** DATA IN THIS EXERCISE **
•••••

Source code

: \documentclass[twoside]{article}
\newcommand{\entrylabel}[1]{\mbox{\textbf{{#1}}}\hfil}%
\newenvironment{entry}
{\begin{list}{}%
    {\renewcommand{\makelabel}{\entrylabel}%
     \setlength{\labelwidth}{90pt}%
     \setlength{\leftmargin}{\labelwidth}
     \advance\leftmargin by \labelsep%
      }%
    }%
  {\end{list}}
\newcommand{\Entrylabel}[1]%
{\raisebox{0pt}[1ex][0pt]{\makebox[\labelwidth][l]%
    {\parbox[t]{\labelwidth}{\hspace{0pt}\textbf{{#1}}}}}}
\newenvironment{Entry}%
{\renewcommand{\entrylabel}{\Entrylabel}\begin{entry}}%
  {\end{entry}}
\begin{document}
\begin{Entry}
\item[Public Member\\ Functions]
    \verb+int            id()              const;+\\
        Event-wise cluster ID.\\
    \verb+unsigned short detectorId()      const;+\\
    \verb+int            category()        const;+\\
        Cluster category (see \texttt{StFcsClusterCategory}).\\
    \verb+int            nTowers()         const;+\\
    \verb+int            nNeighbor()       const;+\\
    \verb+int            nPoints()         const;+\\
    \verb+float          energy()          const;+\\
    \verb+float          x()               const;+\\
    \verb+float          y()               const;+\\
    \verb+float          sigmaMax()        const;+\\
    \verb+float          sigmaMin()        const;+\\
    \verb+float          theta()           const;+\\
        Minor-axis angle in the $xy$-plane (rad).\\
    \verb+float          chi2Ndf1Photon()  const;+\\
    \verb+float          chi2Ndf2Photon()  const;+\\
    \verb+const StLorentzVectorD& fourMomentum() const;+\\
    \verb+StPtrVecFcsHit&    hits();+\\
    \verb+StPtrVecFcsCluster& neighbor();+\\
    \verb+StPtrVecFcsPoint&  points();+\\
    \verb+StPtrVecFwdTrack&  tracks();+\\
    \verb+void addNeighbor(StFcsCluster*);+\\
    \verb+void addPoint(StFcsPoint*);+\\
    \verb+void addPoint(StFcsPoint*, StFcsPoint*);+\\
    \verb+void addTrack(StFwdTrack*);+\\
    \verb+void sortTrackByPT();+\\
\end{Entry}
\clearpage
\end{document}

•••••

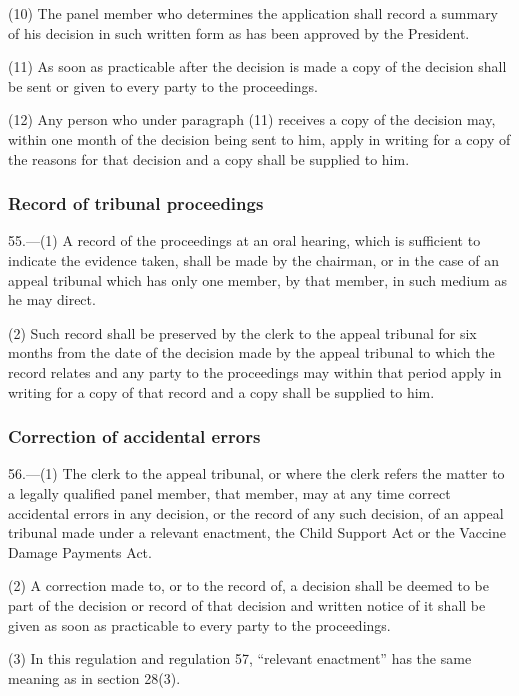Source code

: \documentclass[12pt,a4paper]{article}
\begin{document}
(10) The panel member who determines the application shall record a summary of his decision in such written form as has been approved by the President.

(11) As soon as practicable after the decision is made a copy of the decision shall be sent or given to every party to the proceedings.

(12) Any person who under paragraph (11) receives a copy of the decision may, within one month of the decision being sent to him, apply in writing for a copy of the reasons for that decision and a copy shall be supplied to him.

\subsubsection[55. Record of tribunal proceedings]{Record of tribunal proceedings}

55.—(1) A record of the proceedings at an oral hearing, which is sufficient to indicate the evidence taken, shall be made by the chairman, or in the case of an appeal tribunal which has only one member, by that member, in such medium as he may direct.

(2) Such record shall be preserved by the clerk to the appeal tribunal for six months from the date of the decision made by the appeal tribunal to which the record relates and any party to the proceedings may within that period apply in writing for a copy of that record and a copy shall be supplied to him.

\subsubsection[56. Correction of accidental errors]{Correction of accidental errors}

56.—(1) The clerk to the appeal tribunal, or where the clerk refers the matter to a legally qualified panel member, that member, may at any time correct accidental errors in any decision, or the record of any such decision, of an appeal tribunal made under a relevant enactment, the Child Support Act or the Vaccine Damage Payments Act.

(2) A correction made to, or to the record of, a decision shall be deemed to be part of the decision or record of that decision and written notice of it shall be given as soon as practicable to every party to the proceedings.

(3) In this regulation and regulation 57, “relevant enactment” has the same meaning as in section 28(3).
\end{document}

•••••

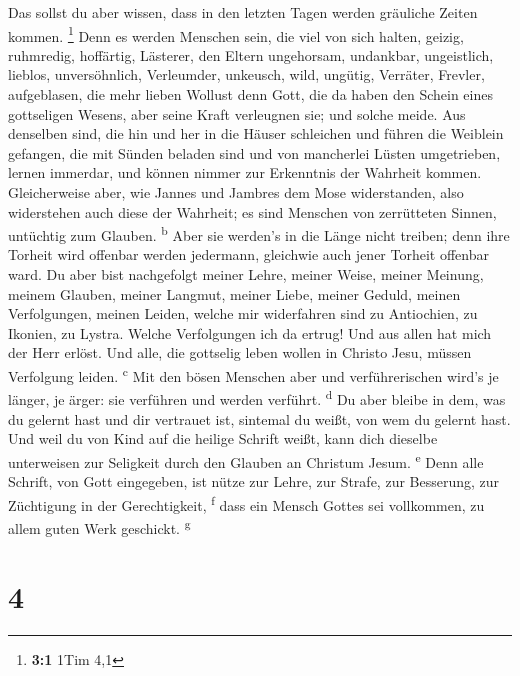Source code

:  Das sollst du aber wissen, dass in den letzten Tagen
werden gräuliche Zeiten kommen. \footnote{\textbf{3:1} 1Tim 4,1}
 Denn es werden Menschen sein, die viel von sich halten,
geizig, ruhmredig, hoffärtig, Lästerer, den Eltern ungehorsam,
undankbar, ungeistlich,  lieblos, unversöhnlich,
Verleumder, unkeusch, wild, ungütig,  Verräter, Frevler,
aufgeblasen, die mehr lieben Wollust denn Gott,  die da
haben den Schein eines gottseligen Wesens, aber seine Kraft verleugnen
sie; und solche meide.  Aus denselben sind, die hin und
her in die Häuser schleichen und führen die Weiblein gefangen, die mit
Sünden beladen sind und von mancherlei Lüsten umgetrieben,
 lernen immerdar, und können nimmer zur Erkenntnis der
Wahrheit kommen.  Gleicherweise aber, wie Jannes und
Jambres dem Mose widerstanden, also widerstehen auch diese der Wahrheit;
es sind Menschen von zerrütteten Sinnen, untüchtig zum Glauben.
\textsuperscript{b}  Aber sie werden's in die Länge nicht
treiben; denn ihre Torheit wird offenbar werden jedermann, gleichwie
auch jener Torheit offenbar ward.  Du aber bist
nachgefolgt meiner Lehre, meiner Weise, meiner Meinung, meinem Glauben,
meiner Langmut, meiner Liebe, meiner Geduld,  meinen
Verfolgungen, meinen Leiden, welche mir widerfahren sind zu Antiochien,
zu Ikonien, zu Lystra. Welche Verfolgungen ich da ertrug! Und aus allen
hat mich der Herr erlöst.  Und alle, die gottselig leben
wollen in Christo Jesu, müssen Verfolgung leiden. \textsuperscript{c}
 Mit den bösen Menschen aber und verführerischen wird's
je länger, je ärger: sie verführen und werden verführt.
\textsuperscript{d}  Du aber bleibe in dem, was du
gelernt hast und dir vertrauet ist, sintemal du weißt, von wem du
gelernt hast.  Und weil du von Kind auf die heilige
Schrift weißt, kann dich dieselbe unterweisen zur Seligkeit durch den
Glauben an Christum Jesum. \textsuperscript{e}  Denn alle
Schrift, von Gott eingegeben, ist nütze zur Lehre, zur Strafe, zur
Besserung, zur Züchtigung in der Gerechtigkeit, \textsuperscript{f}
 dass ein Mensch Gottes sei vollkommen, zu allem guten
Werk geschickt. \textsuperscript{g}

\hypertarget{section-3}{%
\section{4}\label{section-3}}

•••••

** WORK REQUIRED **
Reproduce each line of the material in which the string "wird" occurs.

** SOLUTION TO THE EXERCISE **
treiben; denn ihre Torheit wird offenbar werden jedermann, gleichwie
 Mit den bösen Menschen aber und verführerischen wird's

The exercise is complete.